* **What needs to be done**
Please restate, word for word, the lines below that begin at the one with "Me da mucha" and end at the one with "México es un ente complicado, es horrible, es". Leave out all other lines.

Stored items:
++++++++
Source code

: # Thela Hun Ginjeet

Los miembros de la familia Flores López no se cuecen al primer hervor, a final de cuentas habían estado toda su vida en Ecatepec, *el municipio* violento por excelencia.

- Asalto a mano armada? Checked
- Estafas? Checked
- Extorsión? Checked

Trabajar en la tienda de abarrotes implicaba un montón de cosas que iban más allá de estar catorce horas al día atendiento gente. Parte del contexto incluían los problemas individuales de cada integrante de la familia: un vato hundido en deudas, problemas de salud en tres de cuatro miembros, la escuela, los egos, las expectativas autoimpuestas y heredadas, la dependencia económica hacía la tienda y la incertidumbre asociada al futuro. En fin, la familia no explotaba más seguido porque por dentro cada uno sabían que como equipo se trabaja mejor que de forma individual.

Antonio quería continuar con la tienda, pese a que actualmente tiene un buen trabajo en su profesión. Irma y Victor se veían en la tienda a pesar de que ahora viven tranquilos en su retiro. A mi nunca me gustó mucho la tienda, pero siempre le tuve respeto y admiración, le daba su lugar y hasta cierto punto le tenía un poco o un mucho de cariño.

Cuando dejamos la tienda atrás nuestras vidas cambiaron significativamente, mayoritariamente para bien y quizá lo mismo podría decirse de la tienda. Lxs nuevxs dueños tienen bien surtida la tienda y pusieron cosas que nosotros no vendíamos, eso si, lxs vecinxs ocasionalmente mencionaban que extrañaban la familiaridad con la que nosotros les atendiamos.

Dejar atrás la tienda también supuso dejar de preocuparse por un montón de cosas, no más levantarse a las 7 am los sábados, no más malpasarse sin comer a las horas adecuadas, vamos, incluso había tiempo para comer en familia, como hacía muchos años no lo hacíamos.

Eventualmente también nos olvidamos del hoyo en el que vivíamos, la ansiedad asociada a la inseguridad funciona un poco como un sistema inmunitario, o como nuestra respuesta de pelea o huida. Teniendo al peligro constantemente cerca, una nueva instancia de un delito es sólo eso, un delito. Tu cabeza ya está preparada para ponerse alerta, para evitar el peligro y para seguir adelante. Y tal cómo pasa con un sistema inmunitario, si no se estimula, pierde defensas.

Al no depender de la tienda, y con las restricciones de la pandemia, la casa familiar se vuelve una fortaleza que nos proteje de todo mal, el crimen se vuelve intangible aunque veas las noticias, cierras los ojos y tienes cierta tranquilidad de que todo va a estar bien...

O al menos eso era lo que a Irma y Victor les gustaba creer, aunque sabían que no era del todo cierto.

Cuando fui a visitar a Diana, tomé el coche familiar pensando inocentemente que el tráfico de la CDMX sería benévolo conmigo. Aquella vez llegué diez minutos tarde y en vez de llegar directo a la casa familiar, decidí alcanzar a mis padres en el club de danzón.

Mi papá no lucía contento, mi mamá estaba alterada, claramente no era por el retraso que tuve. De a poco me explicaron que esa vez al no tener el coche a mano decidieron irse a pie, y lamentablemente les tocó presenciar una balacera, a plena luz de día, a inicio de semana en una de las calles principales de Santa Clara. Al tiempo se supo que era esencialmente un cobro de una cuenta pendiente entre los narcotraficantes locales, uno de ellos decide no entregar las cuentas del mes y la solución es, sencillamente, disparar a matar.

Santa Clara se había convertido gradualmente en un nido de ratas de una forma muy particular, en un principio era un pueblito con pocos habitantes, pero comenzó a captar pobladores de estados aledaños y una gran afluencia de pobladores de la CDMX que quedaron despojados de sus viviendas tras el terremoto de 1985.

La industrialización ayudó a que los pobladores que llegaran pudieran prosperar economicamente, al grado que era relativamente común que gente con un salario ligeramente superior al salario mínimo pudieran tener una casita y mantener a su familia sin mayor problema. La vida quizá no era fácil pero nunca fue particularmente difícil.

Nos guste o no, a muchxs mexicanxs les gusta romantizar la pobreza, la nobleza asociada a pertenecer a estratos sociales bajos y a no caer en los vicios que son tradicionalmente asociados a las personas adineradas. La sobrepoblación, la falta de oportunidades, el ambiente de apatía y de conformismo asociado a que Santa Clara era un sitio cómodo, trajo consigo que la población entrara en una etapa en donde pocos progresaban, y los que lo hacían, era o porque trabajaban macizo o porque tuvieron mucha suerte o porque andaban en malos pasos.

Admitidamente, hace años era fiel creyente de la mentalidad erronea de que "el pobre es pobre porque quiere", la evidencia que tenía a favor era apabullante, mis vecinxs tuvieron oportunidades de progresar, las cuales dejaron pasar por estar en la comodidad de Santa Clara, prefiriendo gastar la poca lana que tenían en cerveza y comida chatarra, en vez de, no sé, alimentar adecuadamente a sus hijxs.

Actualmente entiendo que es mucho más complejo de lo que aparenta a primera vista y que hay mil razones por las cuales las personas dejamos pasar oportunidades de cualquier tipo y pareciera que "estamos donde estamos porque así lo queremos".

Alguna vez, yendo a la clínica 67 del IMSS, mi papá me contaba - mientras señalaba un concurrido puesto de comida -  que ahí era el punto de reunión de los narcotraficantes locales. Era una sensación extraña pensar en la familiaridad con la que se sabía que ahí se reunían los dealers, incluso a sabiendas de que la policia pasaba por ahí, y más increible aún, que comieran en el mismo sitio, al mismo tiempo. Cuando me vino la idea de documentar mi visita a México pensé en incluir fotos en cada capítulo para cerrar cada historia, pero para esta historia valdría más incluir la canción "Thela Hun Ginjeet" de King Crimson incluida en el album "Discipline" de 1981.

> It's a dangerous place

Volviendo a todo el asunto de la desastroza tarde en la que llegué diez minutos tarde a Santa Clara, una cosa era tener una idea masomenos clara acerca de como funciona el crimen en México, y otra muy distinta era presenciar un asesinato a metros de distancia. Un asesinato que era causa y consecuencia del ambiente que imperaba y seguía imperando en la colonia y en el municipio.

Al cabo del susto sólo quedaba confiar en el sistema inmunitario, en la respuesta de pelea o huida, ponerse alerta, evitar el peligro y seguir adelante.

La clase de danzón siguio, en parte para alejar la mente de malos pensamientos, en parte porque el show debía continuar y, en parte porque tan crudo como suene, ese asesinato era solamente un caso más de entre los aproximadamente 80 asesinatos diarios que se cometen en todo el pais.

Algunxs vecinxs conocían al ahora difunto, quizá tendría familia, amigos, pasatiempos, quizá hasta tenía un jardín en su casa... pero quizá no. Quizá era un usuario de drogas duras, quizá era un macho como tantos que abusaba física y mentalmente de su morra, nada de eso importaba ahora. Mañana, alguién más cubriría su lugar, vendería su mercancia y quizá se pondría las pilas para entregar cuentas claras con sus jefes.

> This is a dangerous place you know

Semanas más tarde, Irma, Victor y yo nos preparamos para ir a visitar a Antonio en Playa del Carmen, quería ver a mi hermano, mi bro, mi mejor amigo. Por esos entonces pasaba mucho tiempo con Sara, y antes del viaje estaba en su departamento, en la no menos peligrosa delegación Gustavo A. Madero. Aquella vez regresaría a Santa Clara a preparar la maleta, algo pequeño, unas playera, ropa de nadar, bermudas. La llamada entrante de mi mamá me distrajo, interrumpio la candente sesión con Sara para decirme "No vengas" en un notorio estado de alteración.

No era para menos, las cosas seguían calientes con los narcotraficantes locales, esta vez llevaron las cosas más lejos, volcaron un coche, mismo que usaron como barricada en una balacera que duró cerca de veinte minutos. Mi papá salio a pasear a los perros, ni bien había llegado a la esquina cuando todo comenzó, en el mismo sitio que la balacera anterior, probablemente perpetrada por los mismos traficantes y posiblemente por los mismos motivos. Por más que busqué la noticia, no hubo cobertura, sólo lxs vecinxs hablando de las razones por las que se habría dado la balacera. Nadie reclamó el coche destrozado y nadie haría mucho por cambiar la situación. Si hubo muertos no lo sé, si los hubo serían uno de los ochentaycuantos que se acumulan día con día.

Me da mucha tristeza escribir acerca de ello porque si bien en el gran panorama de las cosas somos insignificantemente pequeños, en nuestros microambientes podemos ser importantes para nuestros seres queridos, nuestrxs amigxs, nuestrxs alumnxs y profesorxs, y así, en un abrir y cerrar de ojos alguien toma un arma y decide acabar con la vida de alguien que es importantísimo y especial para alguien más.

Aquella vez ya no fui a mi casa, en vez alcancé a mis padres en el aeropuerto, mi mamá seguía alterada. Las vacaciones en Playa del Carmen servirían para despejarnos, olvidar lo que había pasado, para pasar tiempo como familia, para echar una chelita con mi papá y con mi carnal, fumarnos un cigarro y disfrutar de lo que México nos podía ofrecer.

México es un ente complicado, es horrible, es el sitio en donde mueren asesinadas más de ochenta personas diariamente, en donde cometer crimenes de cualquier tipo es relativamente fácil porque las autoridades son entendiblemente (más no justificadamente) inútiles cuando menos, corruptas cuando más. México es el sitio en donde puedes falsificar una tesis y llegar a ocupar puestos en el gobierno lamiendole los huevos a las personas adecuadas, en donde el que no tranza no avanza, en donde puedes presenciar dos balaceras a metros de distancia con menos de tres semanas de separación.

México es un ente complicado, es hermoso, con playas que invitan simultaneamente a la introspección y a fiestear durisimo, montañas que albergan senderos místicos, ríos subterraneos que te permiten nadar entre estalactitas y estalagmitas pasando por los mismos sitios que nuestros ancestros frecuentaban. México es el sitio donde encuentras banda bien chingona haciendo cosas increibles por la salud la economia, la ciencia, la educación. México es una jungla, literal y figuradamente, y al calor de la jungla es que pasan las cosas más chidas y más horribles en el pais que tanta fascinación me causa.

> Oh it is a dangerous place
++++++++
* **Response to this task**
Me da mucha tristeza escribir acerca de ello porque si bien en el gran panorama de las cosas somos insignificantemente pequeños, en nuestros microambientes podemos ser importantes para nuestros seres queridos, nuestrxs amigxs, nuestrxs alumnxs y profesorxs, y así, en un abrir y cerrar de ojos alguien toma un arma y decide acabar con la vida de alguien que es importantísimo y especial para alguien más.

Aquella vez ya no fui a mi casa, en vez alcancé a mis padres en el aeropuerto, mi mamá seguía alterada. Las vacaciones en Playa del Carmen servirían para despejarnos, olvidar lo que había pasado, para pasar tiempo como familia, para echar una chelita con mi papá y con mi carnal, fumarnos un cigarro y disfrutar de lo que México nos podía ofrecer.

México es un ente complicado, es horrible, es el sitio en donde mueren asesinadas más de ochenta personas diariamente, en donde cometer crimenes de cualquier tipo es relativamente fácil porque las autoridades son entendiblemente (más no justificadamente) inútiles cuando menos, corruptas cuando más. México es el sitio en donde puedes falsificar una tesis y llegar a ocupar puestos en el gobierno lamiendole los huevos a las personas adecuadas, en donde el que no tranza no avanza, en donde puedes presenciar dos balaceras a metros de distancia con menos de tres semanas de separación.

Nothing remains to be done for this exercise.